Essa proficiência em ler o texto hebraico não pontilhado também é muito útil para quem deseja ler bem o texto bíblico. Apesar das impressões da Bíblia serem sempre vocalizadas, você lerá o texto com muito mais fluência porque terá mais intimidade com a língua.
Moderno versus Bíblico
Este curso propõe-se a ensinar em primeiro lugar o hebraico moderno.
A diferença entre o hebraico bíblico e o moderno é – acima de tudo para os principiantes – muito menos uma questão de diferença das duas variantes, e muito mais uma questão de aprofundar-se no conhecimento da língua.
Em Israel, o aluno só é introduzido ao estudo do hebraico bíblico quando já completou o nível intermediário de hebraico moderno (nível “gimel”). Ele deve então continuar os estudos avançados de hebraico moderno, enquanto começa nos níveis básicos de hebraico bíblico.
A razão para isso é que os textos bíblicos contêm formas gramaticais sofisticadas, por vezes arcaicas e eruditas. Já o hebraico moderno leva o aluno à compreensão das formas mais básicas e simples, que servem de introdução para registros mais elevados (ou mais arcaicos) da língua.
Outra razão para começar com o hebraico moderno primeiro é que você aprende muito mais facilmente a língua na sua modalidade falada. Escutando a língua, aprendendo canções em hebraico, lendo textos com temática moderna (e portanto mais próxima à nossa realidade), comunicando-se, escrevendo e falando em hebraico.
Além disso, se você realmente quiser aprofundar-se na língua hebraica, com certeza você terá que vir a Israel para estudos mais avançados, para conhecer a terra e a tradição judaica.

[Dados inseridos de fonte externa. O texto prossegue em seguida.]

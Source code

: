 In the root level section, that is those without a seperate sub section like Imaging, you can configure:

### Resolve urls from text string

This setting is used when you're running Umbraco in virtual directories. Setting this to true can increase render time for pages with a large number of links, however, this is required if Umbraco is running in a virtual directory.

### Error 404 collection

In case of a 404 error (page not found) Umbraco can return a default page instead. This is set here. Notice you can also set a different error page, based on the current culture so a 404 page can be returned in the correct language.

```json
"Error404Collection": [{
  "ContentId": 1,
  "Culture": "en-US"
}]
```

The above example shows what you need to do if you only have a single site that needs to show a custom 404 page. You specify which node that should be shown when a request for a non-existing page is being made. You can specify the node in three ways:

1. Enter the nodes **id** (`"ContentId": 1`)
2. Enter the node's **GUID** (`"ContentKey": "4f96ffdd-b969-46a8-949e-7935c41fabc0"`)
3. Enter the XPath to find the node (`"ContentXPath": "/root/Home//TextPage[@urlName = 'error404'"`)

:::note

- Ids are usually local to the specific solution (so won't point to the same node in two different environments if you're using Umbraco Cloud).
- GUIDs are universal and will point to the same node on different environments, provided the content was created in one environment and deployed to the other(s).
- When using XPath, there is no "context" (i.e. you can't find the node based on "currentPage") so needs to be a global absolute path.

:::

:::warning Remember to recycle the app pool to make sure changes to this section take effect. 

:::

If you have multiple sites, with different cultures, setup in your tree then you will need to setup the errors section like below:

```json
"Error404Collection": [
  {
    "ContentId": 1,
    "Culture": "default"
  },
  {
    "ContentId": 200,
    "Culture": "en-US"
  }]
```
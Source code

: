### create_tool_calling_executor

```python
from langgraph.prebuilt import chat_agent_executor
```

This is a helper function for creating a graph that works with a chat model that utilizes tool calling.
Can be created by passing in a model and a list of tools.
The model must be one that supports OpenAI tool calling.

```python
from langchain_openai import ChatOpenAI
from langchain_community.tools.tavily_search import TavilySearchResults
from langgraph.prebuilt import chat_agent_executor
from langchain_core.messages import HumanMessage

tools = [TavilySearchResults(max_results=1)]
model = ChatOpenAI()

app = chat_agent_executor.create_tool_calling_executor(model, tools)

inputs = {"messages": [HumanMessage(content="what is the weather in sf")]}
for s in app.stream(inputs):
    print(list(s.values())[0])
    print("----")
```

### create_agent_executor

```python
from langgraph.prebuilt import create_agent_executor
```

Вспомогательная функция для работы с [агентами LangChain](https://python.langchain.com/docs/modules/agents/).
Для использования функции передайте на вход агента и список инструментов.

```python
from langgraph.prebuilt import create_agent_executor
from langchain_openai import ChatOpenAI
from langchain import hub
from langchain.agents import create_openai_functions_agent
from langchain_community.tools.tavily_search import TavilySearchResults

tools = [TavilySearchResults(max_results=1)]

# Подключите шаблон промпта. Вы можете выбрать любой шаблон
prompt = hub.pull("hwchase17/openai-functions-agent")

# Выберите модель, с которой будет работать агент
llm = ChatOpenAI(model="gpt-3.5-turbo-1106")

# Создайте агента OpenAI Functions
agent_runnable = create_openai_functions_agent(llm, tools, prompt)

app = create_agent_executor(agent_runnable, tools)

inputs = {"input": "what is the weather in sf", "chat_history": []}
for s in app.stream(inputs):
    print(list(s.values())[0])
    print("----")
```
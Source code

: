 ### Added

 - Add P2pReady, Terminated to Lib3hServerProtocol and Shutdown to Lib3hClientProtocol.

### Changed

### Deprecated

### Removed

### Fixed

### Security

Para isso, nada melhor que falar a língua local em lugar de depender de traduções em inglês, não é mesmo?
Qual israelense acreditará que você é um estudioso da língua hebraica e das escrituras, se ele tem que se comunicar com você utilizando outra língua? Principalmente considerando que a variante bíblica é considerada de um nível escolástico mais elevado que a simples língua utilizada no dia a dia.
Mas, para os interessados no hebraico bíblico – não se preocupem: o registro bíblico é a base da língua. Por isso vamos também, desde as primeiras lições, nos aventurar em pequenos trechos bíblicos, aprender estórias e ditos provenientes da tradição judaica. Assim você também enriquecerá seus conhecimentos do hebraico bíblico passo a passo.
Tenho certeza que você vai se apaixonar pela língua e cultura hebraicas. Na lição 2 vamos começar aprendendo algumas vogais e consoantes.